--- Data shown ---
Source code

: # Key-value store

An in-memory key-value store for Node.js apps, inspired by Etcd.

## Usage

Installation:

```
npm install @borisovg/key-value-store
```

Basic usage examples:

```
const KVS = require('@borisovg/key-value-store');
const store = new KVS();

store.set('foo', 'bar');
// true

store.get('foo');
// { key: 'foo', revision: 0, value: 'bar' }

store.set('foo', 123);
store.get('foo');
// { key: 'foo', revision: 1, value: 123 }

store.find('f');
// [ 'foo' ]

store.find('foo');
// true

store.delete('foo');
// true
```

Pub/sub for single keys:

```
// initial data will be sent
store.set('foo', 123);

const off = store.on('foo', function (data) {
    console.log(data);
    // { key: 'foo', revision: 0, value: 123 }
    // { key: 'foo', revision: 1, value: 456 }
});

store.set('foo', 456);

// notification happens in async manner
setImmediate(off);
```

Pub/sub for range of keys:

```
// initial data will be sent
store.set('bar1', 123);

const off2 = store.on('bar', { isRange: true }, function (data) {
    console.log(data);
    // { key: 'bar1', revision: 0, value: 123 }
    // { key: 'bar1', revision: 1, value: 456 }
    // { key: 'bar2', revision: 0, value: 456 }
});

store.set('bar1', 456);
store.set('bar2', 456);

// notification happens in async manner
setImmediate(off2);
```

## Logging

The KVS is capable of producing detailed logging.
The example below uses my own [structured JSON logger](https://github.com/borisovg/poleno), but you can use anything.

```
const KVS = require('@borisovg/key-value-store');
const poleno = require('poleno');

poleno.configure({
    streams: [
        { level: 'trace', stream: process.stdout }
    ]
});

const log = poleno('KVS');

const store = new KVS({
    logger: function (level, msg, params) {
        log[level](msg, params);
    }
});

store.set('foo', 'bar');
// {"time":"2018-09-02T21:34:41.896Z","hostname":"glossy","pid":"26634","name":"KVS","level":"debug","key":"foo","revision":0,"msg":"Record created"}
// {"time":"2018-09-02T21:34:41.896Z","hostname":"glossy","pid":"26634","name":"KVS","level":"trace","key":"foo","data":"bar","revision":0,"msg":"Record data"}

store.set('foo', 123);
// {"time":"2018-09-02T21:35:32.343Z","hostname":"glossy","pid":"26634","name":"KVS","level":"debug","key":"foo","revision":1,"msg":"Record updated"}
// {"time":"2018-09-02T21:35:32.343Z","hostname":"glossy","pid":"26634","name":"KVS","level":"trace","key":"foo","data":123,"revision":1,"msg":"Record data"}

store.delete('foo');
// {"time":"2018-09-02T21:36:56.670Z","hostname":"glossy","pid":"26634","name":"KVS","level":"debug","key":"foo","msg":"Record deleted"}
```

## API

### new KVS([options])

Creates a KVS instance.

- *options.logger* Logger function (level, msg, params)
---
> Task objective
Print the records above exactly as they appear.

> Response for this exercise
Source code

: # Key-value store

An in-memory key-value store for Node.js apps, inspired by Etcd.

## Usage

Installation:

```
npm install @borisovg/key-value-store
```

Basic usage examples:

```
const KVS = require('@borisovg/key-value-store');
const store = new KVS();

store.set('foo', 'bar');
// true

store.get('foo');
// { key: 'foo', revision: 0, value: 'bar' }

store.set('foo', 123);
store.get('foo');
// { key: 'foo', revision: 1, value: 123 }

store.find('f');
// [ 'foo' ]

store.find('foo');
// true

store.delete('foo');
// true
```

Pub/sub for single keys:

```
// initial data will be sent
store.set('foo', 123);

const off = store.on('foo', function (data) {
    console.log(data);
    // { key: 'foo', revision: 0, value: 123 }
    // { key: 'foo', revision: 1, value: 456 }
});

store.set('foo', 456);

// notification happens in async manner
setImmediate(off);
```

Pub/sub for range of keys:

```
// initial data will be sent
store.set('bar1', 123);

const off2 = store.on('bar', { isRange: true }, function (data) {
    console.log(data);
    // { key: 'bar1', revision: 0, value: 123 }
    // { key: 'bar1', revision: 1, value: 456 }
    // { key: 'bar2', revision: 0, value: 456 }
});

store.set('bar1', 456);
store.set('bar2', 456);

// notification happens in async manner
setImmediate(off2);
```

## Logging

The KVS is capable of producing detailed logging.
The example below uses my own [structured JSON logger](https://github.com/borisovg/poleno), but you can use anything.

```
const KVS = require('@borisovg/key-value-store');
const poleno = require('poleno');

poleno.configure({
    streams: [
        { level: 'trace', stream: process.stdout }
    ]
});

const log = poleno('KVS');

const store = new KVS({
    logger: function (level, msg, params) {
        log[level](msg, params);
    }
});

store.set('foo', 'bar');
// {"time":"2018-09-02T21:34:41.896Z","hostname":"glossy","pid":"26634","name":"KVS","level":"debug","key":"foo","revision":0,"msg":"Record created"}
// {"time":"2018-09-02T21:34:41.896Z","hostname":"glossy","pid":"26634","name":"KVS","level":"trace","key":"foo","data":"bar","revision":0,"msg":"Record data"}

store.set('foo', 123);
// {"time":"2018-09-02T21:35:32.343Z","hostname":"glossy","pid":"26634","name":"KVS","level":"debug","key":"foo","revision":1,"msg":"Record updated"}
// {"time":"2018-09-02T21:35:32.343Z","hostname":"glossy","pid":"26634","name":"KVS","level":"trace","key":"foo","data":123,"revision":1,"msg":"Record data"}

store.delete('foo');
// {"time":"2018-09-02T21:36:56.670Z","hostname":"glossy","pid":"26634","name":"KVS","level":"debug","key":"foo","msg":"Record deleted"}
```

## API

### new KVS([options])

Creates a KVS instance.

- *options.logger* Logger function (level, msg, params)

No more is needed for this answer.